Founded in 1989, the St. Thomas More Society of South Florida is a Catholic association of South Florida’s legal community — including lawyers, judges, public officials and other law professionals — dedicated to the advancement of the principles of St. Thomas More.
“Thomas More was a man deeply involved at the highest levels of a political and judicial structure of his time — a man accustomed to the rough and tumble of politics,” Justice Lagoa said.
“He was Henry VIII’s Lord Chancellor — perhaps the most appointed position in England at that time. Not only a skilled lawyer-politician, More embodied the virtues of his day: He was a Renaissance humanist and an author who wrote ‘Utopia,’ which many believe was patterned on the monastic communities common across England at the time.”
Justice Lagoa added that More was a father who made sure his daughters received the same classical education as his sons. “And in fact his daughter Margaret Roper was considered the most learned woman in 16th century in England. And it was Margaret who smuggled letters and other items to More when he was imprisoned in the Tower of London.”
The life of Thomas More teaches Catholic legal professionals that they should not compartmentalize professional lives from spiritual lives to justify a lapse in faith or moral conviction, Justice Lagoa said.
One thing is how lawyers interact with clients but does the type of advice a lawyer gives a client recognize the client’s integrity and help them make informed decisions about their own goals? “Or has the lawyer overshadowed his or her clients’ autonomy and taken over the decision-making role?” Justice Lagoa asked, mentioning a litany of other troubling and contentious areas of legal life in the modern world.
“Perhaps it starts with reminding ourselves, even when it is hardest, of the dignity of each human being — even the most difficult opposing counsel — and it also starts with reminding ourselves that none of us are perfect and that we ourselves can contribute to or exacerbate a difficult situation,” Justice Lagoa said.
Sometimes it is better to seek the virtues of patience and understanding and simply not engage, or to ask for the guidance of the Holy Spirit, and the gifts of wisdom, counsel and fortitude, she added.
Introducing Justice Lagoa was Judge Jack Tuter, Chief Judge for the 17th Judicial Circuit of Florida.
In September, both Florida Justices Lagoa and Robert Luck were nominated by President Trump to serve on the 11th Circuit Court of Appeals. “We wish both justices success in the nominating process they are about to go through,” Tuter said.
Past speakers at the St.

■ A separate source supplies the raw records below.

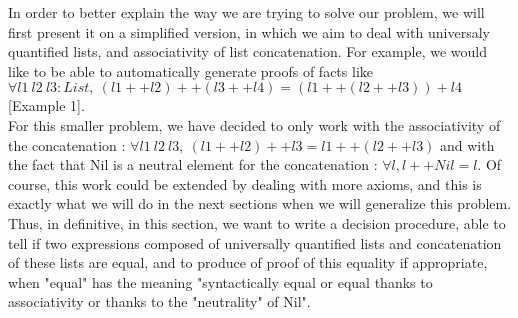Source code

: \documentclass{sigplanconf}
\begin{document}
In order to better explain the way we are trying to solve our problem, we will first present it on a simplified version, in which we aim to deal with universaly quantified lists, and associativity of list concatenation.
For example, we would like to be able to automatically generate proofs of facts like $\forall l1\ l2\ l3 : List,\ (l1 ++ l2) ++ (l3 ++ l4) = (l1 ++ (l2 ++ l3)) + l4$ [Example 1]. \\
For this smaller problem, we have decided to only work with the associativity of the concatenation : $\forall l1\ l2\ l3,\ (l1 ++ l2) ++ l3 = l1 ++ (l2 ++ l3)$ and with the fact that Nil is a neutral element for the concatenation : $\forall l, l ++ Nil = l$. Of course, this work could be extended by dealing with more axioms, and this is exactly what we will do in the next sections when we will generalize this problem. \\
Thus, in definitive, in this section, we want to write a decision procedure, able to tell if two expressions composed of universally quantified lists and concatenation of these lists are equal, and to produce of proof of this equality if appropriate, when "equal" has the meaning "syntactically equal or equal thanks to associativity or thanks to the "neutrality" of Nil". \\
\end{document}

Thomas More Society event in Broward County have included four university presidents, a past Florida governor, a U.S. Senator, a cardinal, three federal appellate judges and U.S. Supreme Court justices Clarence Thomas and the late Antonin Scalia.
The Society gave its 2019 annual Archbishop Edward A. McCarthy Award to Judge Edward Merrigan of the 17th Judicial Circuit of Florida. He is also a Brigadier General in the U.S. Army Reserve who attended the event along with his wife, who is also an attorney, Tamara Rimes-Merrigan.